Last year, President Donald Trump's administration tried to pressure intelligence agencies to delete part of a classified report that found Russia was trying to help him win the 2020 election, according to an investigation by The New York Times Magazine.
The report, known as a National Intelligence Estimate, was compiled by the Office of the Director of National Intelligence (ODNI) in July 2019 and made several "key judgments" about matters of national security. "Key Judgement 2" in the report concluded that Russia aimed to interfere in the 2020 election to help Trump, unnamed national security sources told Times reporter Robert Draper.
Trump was reportedly unhappy with that finding. He has repeatedly denied the assertion that Russia tried to help his campaign in 2016 despite reports from the FBI, CIA, NSA, Justice Department, and Republican-led Senate Intelligence Committee that supported that conclusion. Russian President Vladimir Putin has similarly denied interfering in the 2016 election, but has also said he wanted Trump to win.
When the ODNI was finalizing last year's report, Trump administration staffers requested that it remove language in "Key Judgement 2" that detailed Russia's attempts to help Trump in 2020, former director of national intelligence Dan Coats told the Times.
"I can affirm that one of my staffers who was aware of the controversy requested that I modify that assessment," Coats said. "But I said, 'No, we need to stick to what the analysts have said.'"
Shortly after that exchange, Coats was surprised to learn that Trump was forcing him into early retirement. He was first made aware of the news when Trump tweeted that Coats' last day as DNI would be August 15 — months before Coats planned to retire.

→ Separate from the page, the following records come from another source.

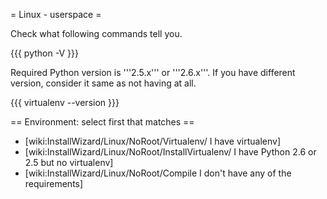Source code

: = Linux - userspace =

Check what following commands tell you.

{{{
python -V
}}}

Required Python version is '''2.5.x''' or '''2.6.x'''. If you have different version, consider it same as not having at all.

{{{
virtualenv --version
}}}

== Environment: select first that matches ==

 * [wiki:InstallWizard/Linux/NoRoot/Virtualenv/ I have virtualenv]
 * [wiki:InstallWizard/Linux/NoRoot/InstallVirtualenv/ I have Python 2.6 or 2.5 but no virtualenv]
 * [wiki:InstallWizard/Linux/NoRoot/Compile I don't have any of the requirements]

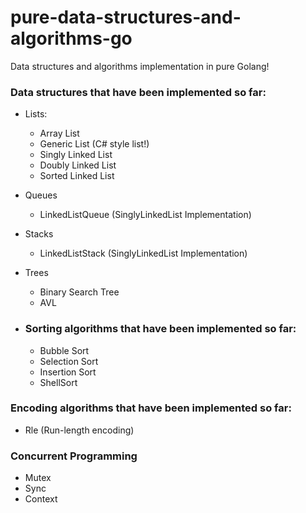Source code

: # pure-data-structures-and-algorithms-go
Data structures and algorithms implementation in pure Golang!

### Data structures that have been implemented so far:
- Lists:
  - Array List
  - Generic List (C# style list!)
  - Singly Linked List
  - Doubly Linked List
  - Sorted Linked List
- Queues
  - LinkedListQueue (SinglyLinkedList Implementation)
- Stacks
  - LinkedListStack (SinglyLinkedList Implementation)
- Trees
  - Binary Search Tree
  - AVL
  
- ### Sorting algorithms that have been implemented so far:
  - Bubble Sort
  - Selection Sort
  - Insertion Sort
  - ShellSort
  
### Encoding algorithms that have been implemented so far:
  - Rle (Run-length encoding)

### Concurrent Programming
  - Mutex
  - Sync
  - Context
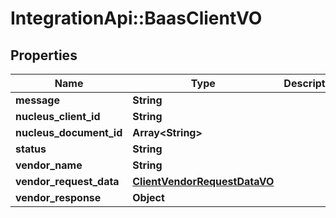 # IntegrationApi::BaasClientVO

## Properties
Name | Type | Description | Notes
------------ | ------------- | ------------- | -------------
**message** | **String** |  | [optional] 
**nucleus_client_id** | **String** |  | [optional] 
**nucleus_document_id** | **Array&lt;String&gt;** |  | [optional] 
**status** | **String** |  | [optional] 
**vendor_name** | **String** |  | [optional] 
**vendor_request_data** | [**ClientVendorRequestDataVO**](ClientVendorRequestDataVO.md) |  | [optional] 
**vendor_response** | **Object** |  | [optional] 


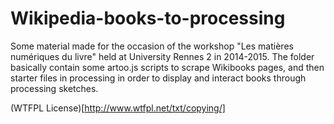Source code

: # Wikipedia-books-to-processing
Some material made for the occasion of the workshop "Les matières numériques du livre" held at University Rennes 2 in 2014-2015. The folder basically contain some artoo.js scripts to scrape Wikibooks pages, and then starter files in processing in order to display and interact books through processing sketches.

(WTFPL License)[http://www.wtfpl.net/txt/copying/]
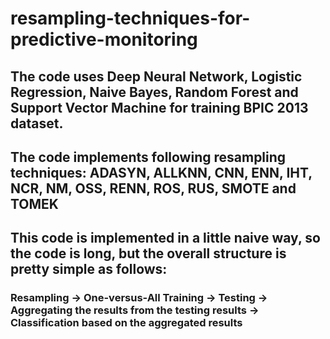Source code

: # resampling-techniques-for-predictive-monitoring

## The code uses Deep Neural Network, Logistic Regression, Naive Bayes, Random Forest and Support Vector Machine for training BPIC 2013 dataset.
## The code implements following resampling techniques: ADASYN, ALLKNN, CNN, ENN, IHT, NCR, NM, OSS, RENN, ROS, RUS, SMOTE and TOMEK
## This code is implemented in a little naive way, so the code is long, but the overall structure is pretty simple as follows:
### Resampling -> One-versus-All Training -> Testing -> Aggregating the results from the testing results -> Classification based on the aggregated results
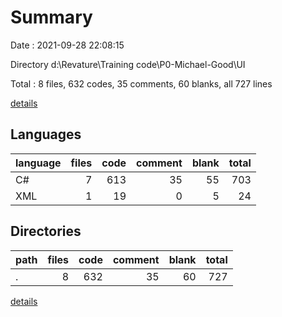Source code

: # Summary

Date : 2021-09-28 22:08:15

Directory d:\Revature\Training code\P0-Michael-Good\UI

Total : 8 files,  632 codes, 35 comments, 60 blanks, all 727 lines

[details](details.md)

## Languages
| language | files | code | comment | blank | total |
| :--- | ---: | ---: | ---: | ---: | ---: |
| C# | 7 | 613 | 35 | 55 | 703 |
| XML | 1 | 19 | 0 | 5 | 24 |

## Directories
| path | files | code | comment | blank | total |
| :--- | ---: | ---: | ---: | ---: | ---: |
| . | 8 | 632 | 35 | 60 | 727 |

[details](details.md)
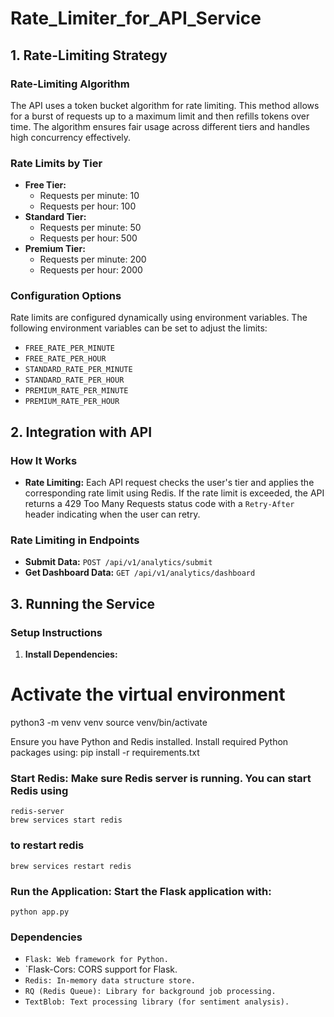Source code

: # Rate_Limiter_for_API_Service
## 1. Rate-Limiting Strategy

### Rate-Limiting Algorithm
The API uses a token bucket algorithm for rate limiting. This method allows for a burst of requests up to a maximum limit and then refills tokens over time. The algorithm ensures fair usage across different tiers and handles high concurrency effectively.

### Rate Limits by Tier
- **Free Tier:**
  - Requests per minute: 10
  - Requests per hour: 100
- **Standard Tier:**
  - Requests per minute: 50
  - Requests per hour: 500
- **Premium Tier:**
  - Requests per minute: 200
  - Requests per hour: 2000

### Configuration Options
Rate limits are configured dynamically using environment variables. The following environment variables can be set to adjust the limits:
- `FREE_RATE_PER_MINUTE`
- `FREE_RATE_PER_HOUR`
- `STANDARD_RATE_PER_MINUTE`
- `STANDARD_RATE_PER_HOUR`
- `PREMIUM_RATE_PER_MINUTE`
- `PREMIUM_RATE_PER_HOUR`

## 2. Integration with API

### How It Works
- **Rate Limiting:** Each API request checks the user's tier and applies the corresponding rate limit using Redis. If the rate limit is exceeded, the API returns a 429 Too Many Requests status code with a `Retry-After` header indicating when the user can retry.

### Rate Limiting in Endpoints
- **Submit Data:** `POST /api/v1/analytics/submit`
- **Get Dashboard Data:** `GET /api/v1/analytics/dashboard`

## 3. Running the Service

### Setup Instructions
1. **Install Dependencies:**
# Activate the virtual environment
python3 -m venv venv
source venv/bin/activate  

   Ensure you have Python and Redis installed. Install required Python packages using:
   pip install -r requirements.txt
### Start Redis: Make sure Redis server is running. You can start Redis using
    redis-server
    brew services start redis    
   ### to restart redis 
    brew services restart redis
### Run the Application: Start the Flask application with:
    python app.py

### Dependencies
- `Flask: Web framework for Python.`
- `Flask-Cors: CORS support for Flask.
- `Redis: In-memory data structure store.`
- `RQ (Redis Queue): Library for background job processing.`
- `TextBlob: Text processing library (for sentiment analysis).`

After Coats' departure, the National Intelligence Estimate was published with softer language describing Russia's potential motivation for interfering in the 2020 election. Instead of directly concluding that Russia wanted Trump to win in 2020, the report was updated to state that "Russian leaders probably assess that chances to improve relations with the US will diminish under a different US president."
The changes were made, according to an email reviewed by the Times, following edits by Beth Sanner, an ODNI official who presents President Donald Trump's daily national intelligence briefings.
The episode is part of a broader conflict between Trump and US intelligence communities, Draper reported. After a yearslong FBI probe into possible ties between the Trump campaign and Russia, Trump's Republican allies in Congress are now pushing an investigation into whether the FBI overstepped its authority.